Today, Cause of Action presented oral argument before the U.S. Court of Appeals for the D.C. Circuit in the case of Rhea Lana, Inc. v. Department of Labor (Case No. 15-5014).
Rhea Lana is an organizer of children’s clothing consignment events; it was founded by a stay-at-home mother in Conway, Arkansas and has since expanded into a franchise with 80 locations in 24 states. In Rhea Lana’s business model – consistent with other businesses in the consignment industry – consignors provide items to be sold, and have the option of “volunteering” at the sales event. Participating in the sale in that way helps ensure that consigned items sell, and consignors who choose to do so have the opportunity to shop early in order to get the best deals. What Rhea Lana provides is the organization, branding, and technology to help consignors make their sales.
Notwithstanding the obvious benefits of this arrangement for all concerned, the Department of Labor sent Rhea Lana a letter determining that the model violates the Fair Labor Standards Act (FLSA): specifically, that the participating consignors are actually Rhea Lana employees entitled to minimum wage and overtime. Although the agency did not initiate an enforcement action, it encouraged Rhea Lana’s consignors to sue for back wages (none did) and threatened Rhea Lana with civil monetary penalties if Rhea Lana doesn’t conform to the agency’s views. Rhea Lana filed suit under the APA seeking injunctive and declaratory relief, but to make matters worse, the district court dismissed the complaint for lack of any reviewable “final agency action.”

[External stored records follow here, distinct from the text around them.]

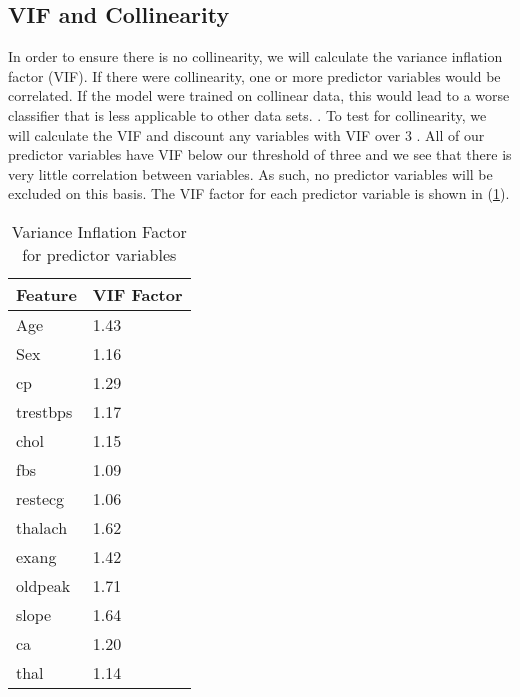 \documentclass[letter]{article}
\begin{document}
\subsection{VIF and Collinearity}
In order to ensure there is no collinearity, we will calculate the variance inflation factor (VIF). If there were collinearity, 
one or more predictor variables would be correlated.  If the model were trained on collinear data, this would lead to a worse 
classifier that is less applicable to other data sets.  \citep{collinearity}.  To test for collinearity, we will calculate the 
VIF and discount any variables with VIF over \(3\) \citep{psu_vif}.  All of our predictor variables have VIF below our threshold 
of three and we see that there is very little correlation between variables.  As such, no predictor variables will be excluded on 
this basis.  The VIF factor for each predictor variable is shown in (\ref{tab:VIF_fac}).
\begin{table}[]
	\centering
	\begin{tabular}{@{}ll@{}}
		\toprule
		Feature  & VIF Factor \\ \midrule
		Age      & 1.43       \\
		Sex      & 1.16       \\
		cp       & 1.29       \\
		trestbps & 1.17       \\
		chol     & 1.15       \\
		fbs      & 1.09       \\
		restecg  & 1.06       \\
		thalach  & 1.62       \\
		exang    & 1.42       \\
		oldpeak  & 1.71       \\
		slope    & 1.64       \\
		ca       & 1.20       \\
		thal     & 1.14       \\ \bottomrule
	\end{tabular}
	\caption{Variance Inflation Factor for predictor variables}
	\label{tab:VIF_fac}
\end{table}
\end{document}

On appeal, Cause of Action has argued that the Department of Labor’s decision is indeed final and reviewable. First, the agency’s decision changes Rhea Lana’s legal status. In order to extract civil monetary penalties from Rhea Lana in a future enforcement action, the agency must prove that Rhea Lana either (1) is a repeat FLSA offender, or (2) violated the statute willfully. See 29 CFR 578.3. Under the text of the agency’s regulations, notice from the agency has an important legal role in satisfying those requirements. Notice from the agency is an element of repeatedness, which the letter facially appears to satisfy. Furthermore, notice will allow the agency to argue that Rhea Lana acted willfully not just factually, but as a matter of law. By sending Rhea Lana a letter, the agency thus created legal liabilities that wouldn’t have existed otherwise – one of the hallmarks of reviewable agency action. See, e.g., Sackett v. EPA, 132 S. Ct. 1367 (2013). Second, as the Supreme Court also recently reaffirmed in Sackett, when an agency demands a party’s compliance, the party can go to court instead of waiting for the hammer of enforcement to drop.
We await the Court of Appeals’ decision. If we are successful, the case will return to the district court for consideration on the merits of Rhea Lana’s claim that the Fair Labor Standards Act allows businesses and individuals to collaborate for their mutual benefit.